Saved data entries
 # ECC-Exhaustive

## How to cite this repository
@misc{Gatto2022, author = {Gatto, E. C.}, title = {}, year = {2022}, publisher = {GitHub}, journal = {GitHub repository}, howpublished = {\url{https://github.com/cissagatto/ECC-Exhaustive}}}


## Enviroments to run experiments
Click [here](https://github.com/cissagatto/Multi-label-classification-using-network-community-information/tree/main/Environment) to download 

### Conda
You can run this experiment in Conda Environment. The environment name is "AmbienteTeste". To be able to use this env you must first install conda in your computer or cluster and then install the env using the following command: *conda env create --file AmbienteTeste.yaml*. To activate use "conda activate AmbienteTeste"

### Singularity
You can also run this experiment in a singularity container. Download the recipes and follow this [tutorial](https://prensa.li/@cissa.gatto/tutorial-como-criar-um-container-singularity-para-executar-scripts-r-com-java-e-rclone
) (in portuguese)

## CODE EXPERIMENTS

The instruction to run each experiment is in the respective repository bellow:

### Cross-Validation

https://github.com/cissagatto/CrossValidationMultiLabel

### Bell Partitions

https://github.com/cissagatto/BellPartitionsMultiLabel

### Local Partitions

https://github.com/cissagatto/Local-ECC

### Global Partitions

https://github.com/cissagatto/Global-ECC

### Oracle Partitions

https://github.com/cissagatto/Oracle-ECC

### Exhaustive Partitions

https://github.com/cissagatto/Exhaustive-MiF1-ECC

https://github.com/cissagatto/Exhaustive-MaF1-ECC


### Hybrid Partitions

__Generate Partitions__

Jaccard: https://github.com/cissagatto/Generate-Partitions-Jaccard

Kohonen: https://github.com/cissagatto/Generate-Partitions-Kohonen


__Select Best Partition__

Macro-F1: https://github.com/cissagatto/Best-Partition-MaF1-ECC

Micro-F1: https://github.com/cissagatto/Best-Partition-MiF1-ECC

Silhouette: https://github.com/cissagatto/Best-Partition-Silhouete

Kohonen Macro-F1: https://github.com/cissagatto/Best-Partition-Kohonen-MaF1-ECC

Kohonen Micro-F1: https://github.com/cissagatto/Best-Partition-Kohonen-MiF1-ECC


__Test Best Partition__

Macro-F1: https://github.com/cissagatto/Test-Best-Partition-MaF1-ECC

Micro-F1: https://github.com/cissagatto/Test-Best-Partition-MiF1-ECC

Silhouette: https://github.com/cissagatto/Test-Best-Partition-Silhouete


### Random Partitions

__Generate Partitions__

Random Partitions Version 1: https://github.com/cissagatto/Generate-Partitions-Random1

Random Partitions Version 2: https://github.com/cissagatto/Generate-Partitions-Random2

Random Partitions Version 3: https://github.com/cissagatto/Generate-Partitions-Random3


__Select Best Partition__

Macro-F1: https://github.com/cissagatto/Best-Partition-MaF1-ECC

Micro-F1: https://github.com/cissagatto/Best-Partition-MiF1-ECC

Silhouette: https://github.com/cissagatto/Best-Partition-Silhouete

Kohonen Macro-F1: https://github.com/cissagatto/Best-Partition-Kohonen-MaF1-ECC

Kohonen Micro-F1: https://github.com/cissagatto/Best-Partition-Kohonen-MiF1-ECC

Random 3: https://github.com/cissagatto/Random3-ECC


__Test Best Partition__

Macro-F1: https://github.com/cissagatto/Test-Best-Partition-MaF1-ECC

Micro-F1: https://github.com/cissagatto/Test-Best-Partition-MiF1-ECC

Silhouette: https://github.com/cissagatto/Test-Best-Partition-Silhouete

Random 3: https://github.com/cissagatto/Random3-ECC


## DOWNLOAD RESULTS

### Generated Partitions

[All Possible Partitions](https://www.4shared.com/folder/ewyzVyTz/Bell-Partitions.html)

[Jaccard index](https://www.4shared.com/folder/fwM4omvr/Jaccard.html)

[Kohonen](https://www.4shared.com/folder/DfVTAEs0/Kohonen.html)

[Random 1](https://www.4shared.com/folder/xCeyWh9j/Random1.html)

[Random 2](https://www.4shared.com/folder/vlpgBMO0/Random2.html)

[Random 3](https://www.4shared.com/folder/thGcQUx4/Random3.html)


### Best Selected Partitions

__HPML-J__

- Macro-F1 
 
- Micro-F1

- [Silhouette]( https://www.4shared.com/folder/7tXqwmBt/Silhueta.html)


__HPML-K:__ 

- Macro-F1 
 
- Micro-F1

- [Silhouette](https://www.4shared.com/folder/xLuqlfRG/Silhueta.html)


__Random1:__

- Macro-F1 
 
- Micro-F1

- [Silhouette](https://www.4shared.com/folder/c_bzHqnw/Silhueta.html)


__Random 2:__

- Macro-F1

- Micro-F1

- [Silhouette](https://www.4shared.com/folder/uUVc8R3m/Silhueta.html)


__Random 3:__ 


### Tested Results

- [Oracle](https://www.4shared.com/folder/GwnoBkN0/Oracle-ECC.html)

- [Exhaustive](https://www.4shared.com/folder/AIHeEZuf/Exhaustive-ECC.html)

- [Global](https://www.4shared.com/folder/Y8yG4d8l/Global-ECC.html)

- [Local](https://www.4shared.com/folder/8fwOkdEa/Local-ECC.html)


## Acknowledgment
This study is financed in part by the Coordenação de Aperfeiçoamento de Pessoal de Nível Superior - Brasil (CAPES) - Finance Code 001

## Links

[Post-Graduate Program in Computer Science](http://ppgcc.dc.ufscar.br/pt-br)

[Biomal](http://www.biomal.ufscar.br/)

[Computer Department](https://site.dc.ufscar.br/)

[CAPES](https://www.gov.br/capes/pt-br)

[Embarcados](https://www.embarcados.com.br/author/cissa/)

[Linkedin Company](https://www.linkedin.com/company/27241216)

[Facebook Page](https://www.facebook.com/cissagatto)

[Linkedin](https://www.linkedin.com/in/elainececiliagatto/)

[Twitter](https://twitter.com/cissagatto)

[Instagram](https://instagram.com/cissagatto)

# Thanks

— Task requirements —
Whenever the string "Jaccard" turns up in a line above, copy that line out.

— Solution for this problem —
Jaccard: https://github.com/cissagatto/Generate-Partitions-Jaccard
[Jaccard index](https://www.4shared.com/folder/fwM4omvr/Jaccard.html)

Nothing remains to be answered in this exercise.